Activity - Count every line below that holds "restriction". Number only.

Saved entries:
□ □ □ □ □ □ □

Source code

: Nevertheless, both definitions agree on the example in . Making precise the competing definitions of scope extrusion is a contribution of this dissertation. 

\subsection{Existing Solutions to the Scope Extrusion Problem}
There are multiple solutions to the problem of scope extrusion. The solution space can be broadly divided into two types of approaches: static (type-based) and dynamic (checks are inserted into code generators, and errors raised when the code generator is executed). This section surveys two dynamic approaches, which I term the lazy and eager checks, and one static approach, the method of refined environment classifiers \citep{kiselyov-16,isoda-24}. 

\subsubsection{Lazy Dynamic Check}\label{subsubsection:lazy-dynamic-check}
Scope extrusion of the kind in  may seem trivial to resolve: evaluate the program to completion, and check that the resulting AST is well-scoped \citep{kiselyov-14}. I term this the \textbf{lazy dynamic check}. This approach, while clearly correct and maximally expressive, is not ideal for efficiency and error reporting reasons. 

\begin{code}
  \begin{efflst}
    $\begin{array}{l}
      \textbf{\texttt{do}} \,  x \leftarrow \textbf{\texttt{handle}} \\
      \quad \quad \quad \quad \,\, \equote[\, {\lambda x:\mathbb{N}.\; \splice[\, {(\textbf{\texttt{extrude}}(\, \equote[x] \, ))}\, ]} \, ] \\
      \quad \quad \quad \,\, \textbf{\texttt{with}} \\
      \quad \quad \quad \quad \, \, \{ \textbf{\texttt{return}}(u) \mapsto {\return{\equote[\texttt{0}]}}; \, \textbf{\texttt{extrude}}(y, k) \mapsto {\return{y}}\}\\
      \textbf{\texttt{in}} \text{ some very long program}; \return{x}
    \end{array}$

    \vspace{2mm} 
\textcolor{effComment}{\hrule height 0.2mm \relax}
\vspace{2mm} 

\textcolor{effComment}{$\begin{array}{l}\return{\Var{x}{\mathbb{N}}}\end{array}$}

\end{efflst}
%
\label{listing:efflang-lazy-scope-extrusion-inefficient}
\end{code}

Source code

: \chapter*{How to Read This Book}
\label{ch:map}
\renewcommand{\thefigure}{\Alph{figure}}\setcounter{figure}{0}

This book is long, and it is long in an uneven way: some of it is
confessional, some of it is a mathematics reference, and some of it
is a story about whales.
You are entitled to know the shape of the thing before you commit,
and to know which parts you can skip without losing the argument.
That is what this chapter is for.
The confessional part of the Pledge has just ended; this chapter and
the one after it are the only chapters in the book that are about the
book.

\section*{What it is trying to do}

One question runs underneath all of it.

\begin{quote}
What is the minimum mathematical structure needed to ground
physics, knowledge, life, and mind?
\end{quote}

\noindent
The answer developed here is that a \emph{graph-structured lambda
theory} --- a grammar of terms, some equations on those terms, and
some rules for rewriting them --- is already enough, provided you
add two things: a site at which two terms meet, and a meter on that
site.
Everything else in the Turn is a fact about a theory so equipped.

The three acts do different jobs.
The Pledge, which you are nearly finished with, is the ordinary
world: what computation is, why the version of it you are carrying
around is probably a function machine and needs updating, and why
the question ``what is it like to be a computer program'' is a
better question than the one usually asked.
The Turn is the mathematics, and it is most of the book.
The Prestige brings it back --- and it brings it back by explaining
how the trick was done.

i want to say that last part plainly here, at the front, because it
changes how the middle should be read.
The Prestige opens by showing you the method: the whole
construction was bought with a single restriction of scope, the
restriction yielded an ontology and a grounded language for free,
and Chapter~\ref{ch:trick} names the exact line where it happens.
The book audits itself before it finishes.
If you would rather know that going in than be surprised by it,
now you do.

□ □ □ □ □ □ □

Answer box - 2